Возвращаясь к вопросу. Наше с режимом соответствие— это только одна линия, ко торую очень условно можно назвать объективной. Но есть и линия субъективного осознания. Да, я — часть картины мира, и невозможно эту картину изменить, не изменив себя самого. Пока мною кто-то пишет, я могу только пожаловаться, что мною плохо пишут, что плох почерк. А линия, которую я называю субъективной, — это понимание человеком, что он может что-то сделать сам. Создать собственную ситуацию внутри какой бы ни было ситуации. Мераб объяснял это в своих великолепных лекциях о Декарте. Мы часто забываем, что у Декарта Бог сотворил нас в принципе равными по способностям к знанию, и к самопознанию в частности. Но это начало. Затем мы рождаемся в судьбе, в ситуации, делающей наши способности неравными, и при отсутствии решимости что-то изменить они становятся в миллион раз более неравными.

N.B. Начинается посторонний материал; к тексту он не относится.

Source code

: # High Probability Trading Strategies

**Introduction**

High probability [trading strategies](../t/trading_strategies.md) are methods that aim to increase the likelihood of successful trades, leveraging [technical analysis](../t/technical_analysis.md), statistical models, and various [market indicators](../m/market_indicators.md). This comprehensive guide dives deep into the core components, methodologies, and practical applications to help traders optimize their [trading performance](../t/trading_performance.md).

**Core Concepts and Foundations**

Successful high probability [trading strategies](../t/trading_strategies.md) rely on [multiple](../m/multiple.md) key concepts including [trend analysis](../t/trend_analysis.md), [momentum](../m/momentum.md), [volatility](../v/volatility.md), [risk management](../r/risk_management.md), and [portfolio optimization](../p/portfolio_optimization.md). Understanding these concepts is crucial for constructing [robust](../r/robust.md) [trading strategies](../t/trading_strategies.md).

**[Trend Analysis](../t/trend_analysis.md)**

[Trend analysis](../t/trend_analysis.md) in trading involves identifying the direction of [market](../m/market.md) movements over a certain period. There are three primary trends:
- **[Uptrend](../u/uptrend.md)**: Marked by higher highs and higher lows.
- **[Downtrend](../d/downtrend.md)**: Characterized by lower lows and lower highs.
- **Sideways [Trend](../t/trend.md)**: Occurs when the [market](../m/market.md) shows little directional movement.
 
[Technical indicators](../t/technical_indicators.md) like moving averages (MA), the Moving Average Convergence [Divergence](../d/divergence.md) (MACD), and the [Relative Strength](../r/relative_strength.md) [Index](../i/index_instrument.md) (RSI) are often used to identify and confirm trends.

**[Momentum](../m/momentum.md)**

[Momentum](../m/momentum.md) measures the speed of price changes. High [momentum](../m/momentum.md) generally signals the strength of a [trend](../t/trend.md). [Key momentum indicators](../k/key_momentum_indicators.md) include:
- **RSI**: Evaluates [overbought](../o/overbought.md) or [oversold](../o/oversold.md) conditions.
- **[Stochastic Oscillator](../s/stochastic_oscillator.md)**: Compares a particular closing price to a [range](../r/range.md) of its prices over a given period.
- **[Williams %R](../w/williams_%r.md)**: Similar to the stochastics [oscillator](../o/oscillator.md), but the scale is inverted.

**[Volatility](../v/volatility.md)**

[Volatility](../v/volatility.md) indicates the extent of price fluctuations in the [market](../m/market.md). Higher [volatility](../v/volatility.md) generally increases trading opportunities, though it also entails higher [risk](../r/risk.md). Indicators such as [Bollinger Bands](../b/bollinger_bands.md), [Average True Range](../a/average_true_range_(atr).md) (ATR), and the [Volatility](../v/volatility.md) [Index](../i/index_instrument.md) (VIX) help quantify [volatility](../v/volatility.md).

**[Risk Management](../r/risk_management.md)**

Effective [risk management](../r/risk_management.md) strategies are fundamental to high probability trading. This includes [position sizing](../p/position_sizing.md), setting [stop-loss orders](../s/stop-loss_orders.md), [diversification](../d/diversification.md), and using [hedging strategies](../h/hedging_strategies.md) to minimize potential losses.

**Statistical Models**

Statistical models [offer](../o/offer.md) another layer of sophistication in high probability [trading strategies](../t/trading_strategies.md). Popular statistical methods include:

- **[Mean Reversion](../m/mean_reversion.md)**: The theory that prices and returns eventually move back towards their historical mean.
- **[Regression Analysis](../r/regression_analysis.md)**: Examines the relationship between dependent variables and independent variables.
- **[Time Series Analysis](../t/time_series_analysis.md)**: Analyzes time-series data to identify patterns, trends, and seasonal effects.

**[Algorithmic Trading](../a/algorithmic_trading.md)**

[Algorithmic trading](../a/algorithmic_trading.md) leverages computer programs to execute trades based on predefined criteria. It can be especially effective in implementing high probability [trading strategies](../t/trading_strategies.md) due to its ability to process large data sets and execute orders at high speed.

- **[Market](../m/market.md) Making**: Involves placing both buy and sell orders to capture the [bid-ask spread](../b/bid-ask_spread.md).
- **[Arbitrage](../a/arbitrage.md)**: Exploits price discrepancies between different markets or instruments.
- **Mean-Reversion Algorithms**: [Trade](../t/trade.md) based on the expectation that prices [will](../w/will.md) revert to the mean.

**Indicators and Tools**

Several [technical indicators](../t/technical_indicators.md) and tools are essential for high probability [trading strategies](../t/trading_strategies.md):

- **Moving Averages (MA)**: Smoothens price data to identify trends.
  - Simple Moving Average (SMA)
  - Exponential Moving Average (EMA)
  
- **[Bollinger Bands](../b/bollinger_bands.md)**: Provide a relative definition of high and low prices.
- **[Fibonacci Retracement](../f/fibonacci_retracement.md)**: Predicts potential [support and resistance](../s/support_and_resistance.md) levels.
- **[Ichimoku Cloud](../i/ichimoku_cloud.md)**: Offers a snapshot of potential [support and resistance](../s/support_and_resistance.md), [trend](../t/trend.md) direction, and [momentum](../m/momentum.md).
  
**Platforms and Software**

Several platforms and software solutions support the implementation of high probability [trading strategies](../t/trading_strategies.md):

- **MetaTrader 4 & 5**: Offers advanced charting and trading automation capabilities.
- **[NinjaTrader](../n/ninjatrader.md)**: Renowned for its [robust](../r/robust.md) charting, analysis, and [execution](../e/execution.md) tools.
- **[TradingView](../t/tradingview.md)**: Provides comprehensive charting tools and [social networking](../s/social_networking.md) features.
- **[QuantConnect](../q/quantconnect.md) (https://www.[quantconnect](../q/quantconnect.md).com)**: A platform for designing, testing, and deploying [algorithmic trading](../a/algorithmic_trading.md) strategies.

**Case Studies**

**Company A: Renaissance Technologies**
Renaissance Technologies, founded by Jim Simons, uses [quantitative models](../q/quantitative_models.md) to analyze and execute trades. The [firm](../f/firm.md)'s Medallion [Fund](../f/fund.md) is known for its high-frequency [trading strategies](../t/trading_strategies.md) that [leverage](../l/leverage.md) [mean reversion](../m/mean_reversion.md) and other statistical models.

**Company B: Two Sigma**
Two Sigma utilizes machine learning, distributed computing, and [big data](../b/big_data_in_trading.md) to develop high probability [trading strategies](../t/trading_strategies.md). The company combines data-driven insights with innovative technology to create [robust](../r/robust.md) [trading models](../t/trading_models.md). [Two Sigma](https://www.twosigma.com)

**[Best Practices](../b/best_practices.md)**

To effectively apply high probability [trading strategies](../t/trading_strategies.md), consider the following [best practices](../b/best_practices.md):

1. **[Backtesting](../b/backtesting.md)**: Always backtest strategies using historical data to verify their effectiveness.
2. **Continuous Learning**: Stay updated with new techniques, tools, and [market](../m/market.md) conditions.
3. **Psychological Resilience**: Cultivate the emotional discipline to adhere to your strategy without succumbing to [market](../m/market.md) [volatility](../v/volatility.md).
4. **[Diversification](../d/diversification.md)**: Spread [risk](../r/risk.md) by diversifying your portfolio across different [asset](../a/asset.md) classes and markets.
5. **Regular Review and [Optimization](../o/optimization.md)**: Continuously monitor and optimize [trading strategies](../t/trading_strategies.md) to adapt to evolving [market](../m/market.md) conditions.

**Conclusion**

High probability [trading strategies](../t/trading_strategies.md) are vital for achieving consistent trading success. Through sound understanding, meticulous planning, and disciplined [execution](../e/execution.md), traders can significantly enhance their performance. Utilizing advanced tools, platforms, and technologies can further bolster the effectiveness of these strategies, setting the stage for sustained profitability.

Мераб напоминал: грехопадение произошло; и теперь то, что мы называем культурой, — это не только и не столько полученное при рождении, что мы должны просто сохранять. Нет, необходима динамика. Ты должен сам что-то делать снова и снова. Иначе культура жить не будет. Она живет ценой постоянно возобновляемых усилий. Потому Мераб и упрекал русскую, грузинскую и так далее интеллигенцию. Существовать внутри культуры можно только постоянно восстанавливая свою способность индивидуального мышления и знания.
— Но Вы называли противопоставление себя среде большим русским грехом. Я всегда считала нонконформизм предметом гордос ти. Но грехом?
— Неважно, как это назвать. Давайте думать об этом, а не говорить о словах. Для мышления нонконформизм так же дурен, как и конформизм. Неконформисту и конформисту одинаково трудно думать. Они равно связаны с обществом. Как человек, ты можешь быть против внешних условий или за них. Но для философа это как бы неживые объекты. Его линия философствования— непересекающаяся параллельная.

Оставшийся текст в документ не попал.